Here you can see I tried to stay within the guideline of having all the principal axes of the boxes at right angles — even with “Stack.” The boxes are haphazardly arranged, but when you break it down, they’re still fairly stable in relation to the base.
Then Cheryl gave me the go-ahead to have a diagonal angle, and everything changed.
Sketch Model 3: “ZING”
My third and final model is essentially a variation on “Stack” but with the subdominant and subordinate boxes at an angle from the dominant. This means the upper half of the model is no longer stable. It’s sort of falling, suspended only by a precarious support. All in all, it screams ZING much better than my first two attempts.
You’ll notice that unlike the first two sketch models, this one is done up in fancy colors. This is because Cheryl wanted us to use a different material for our final submission. I opted to stick with the foam blocks in the 3D workshop, but add bright acrylic paint and crazy lines to break up the form of the boxes. Using foam blocks also meant that I could easily cut and refine them to the volumes I wanted, instead of falling back on prefabricated objects. (Unfortunately, it transpires that I am not very good at painting — please disregard the extremely messy white coating and the obviously ragged lines.)
There are various subtleties within the form of this piece, mostly unintentional. Each of the blocks is 1/3 of the volume of the next block, which nicely ties in to that “Rule of Thirds” thing Cheryl keeps harping on about.
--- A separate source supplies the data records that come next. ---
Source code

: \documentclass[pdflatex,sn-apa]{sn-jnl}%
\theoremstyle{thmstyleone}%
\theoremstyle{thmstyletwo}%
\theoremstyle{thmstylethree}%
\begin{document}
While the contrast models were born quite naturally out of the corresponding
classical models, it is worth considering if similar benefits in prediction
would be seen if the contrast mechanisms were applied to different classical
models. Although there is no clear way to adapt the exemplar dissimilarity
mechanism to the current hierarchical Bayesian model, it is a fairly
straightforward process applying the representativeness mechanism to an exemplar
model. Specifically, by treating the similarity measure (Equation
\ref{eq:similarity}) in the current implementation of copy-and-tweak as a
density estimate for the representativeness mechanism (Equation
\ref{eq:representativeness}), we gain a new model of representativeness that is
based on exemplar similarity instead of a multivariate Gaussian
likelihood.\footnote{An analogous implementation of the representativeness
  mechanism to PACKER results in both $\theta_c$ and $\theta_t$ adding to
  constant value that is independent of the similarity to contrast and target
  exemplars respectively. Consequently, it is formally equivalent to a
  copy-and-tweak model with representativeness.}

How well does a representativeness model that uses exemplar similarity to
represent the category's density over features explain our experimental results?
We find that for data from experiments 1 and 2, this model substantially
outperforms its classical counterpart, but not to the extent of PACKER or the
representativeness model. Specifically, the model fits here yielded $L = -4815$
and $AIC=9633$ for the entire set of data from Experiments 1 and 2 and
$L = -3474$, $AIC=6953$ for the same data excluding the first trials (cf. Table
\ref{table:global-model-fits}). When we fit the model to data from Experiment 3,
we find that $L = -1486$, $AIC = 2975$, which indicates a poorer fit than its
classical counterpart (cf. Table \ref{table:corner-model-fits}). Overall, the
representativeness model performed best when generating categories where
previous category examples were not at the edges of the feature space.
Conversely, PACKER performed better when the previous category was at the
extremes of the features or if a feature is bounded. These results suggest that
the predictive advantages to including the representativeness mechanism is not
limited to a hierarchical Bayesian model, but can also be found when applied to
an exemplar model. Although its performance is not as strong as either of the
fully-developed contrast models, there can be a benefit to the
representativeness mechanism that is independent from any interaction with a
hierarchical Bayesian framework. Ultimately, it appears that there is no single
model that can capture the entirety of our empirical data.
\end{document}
The angles of the model form a zig-zag shape, just like a Z for ZING. And I tried to construct the model in such a way that it defies right angles and symmetry, no matter what angle you observe it from.
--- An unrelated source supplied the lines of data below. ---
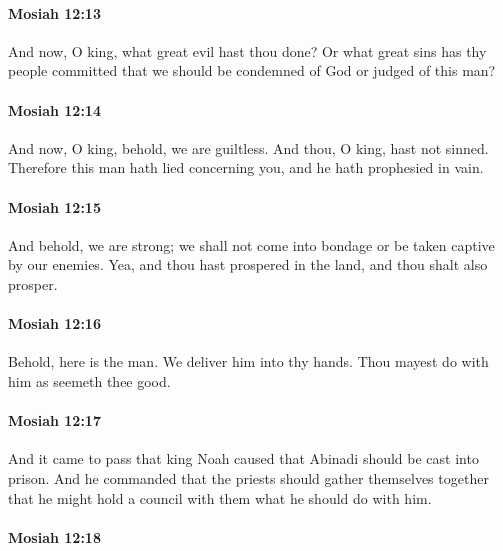 		\paragraph{Mosiah 12:13} %
			\label{MOSIAH-12-13}

			And now, O king, what great evil hast thou done?
			Or what great sins has thy people committed
			that we should be condemned of God or judged of this man?

		\paragraph{Mosiah 12:14} %
			\label{MOSIAH-12-14}

			And now, O king, behold, we are guiltless.
			And thou, O king, hast not sinned.
			Therefore this man hath lied concerning you,
			and he hath prophesied in vain.

		\paragraph{Mosiah 12:15} %
			\label{MOSIAH-12-15}

			And behold, we are strong;
			we shall not come into bondage or be taken captive by our enemies.
			Yea, and thou hast prospered in the land, and thou shalt also prosper.

		\paragraph{Mosiah 12:16} %
			\label{MOSIAH-12-16}

			Behold, here is the man.
			We deliver him into thy hands.
			Thou mayest do with him as seemeth thee good.

		\paragraph{Mosiah 12:17} %
			\label{MOSIAH-12-17}

			And it came to pass that king Noah caused
			that Abinadi should be cast into prison.
			And he commanded that the priests should gather themselves together
			that he might hold a council with them what he should do with him.

		\paragraph{Mosiah 12:18} %
			\label{MOSIAH-12-18}

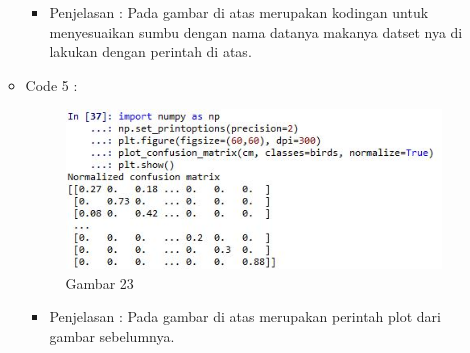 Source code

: \begin{enumerate}
\begin{itemize}
\par
\begin{itemize}
\item Penjelasan : Pada gambar di atas merupakan kodingan untuk menyesuaikan sumbu dengan nama datanya makanya datset nya di lakukan dengan perintah di atas.
\par
\par
\par
\end{itemize}
\item Code 5 :
\par
\begin{figure}[ht]
\centering
\includegraphics[scale=0.7]{figures/pd23.jpeg}
\caption{Gambar 23}
\label{contoh}
\end{figure}
\par
\begin{itemize}
\item Penjelasan : Pada gambar di atas merupakan perintah plot dari gambar sebelumnya.
\par
\par
\par
\end{itemize}

\end{itemize}


\end{enumerate}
As required by the project brief, here are various real-world uses that this 3D model could have. I’ve taken this as an opportunity to practice my highly suspect drawing skills.
I presented the final model to Cheryl and she was pleasantly surprised by the colors. (I guess my painting skills aren’t that bad.) She did, however, feel that some of the boxes appeared too similar from certain dimensions; that it looks like they were all cut from the same foam sheet, given how samey their proportions are. (I can neither confirm nor deny this supposition.)
In all, I feel like the final product wasn’t too bad, given the agony and mental gymnastics I went through to produce it. The objective of the exercise was, after all, to provoke exploration. This project has definitely been a ride with no brakes into the unknown.
Still… I don’t think I’ll be majoring in product design any time soon.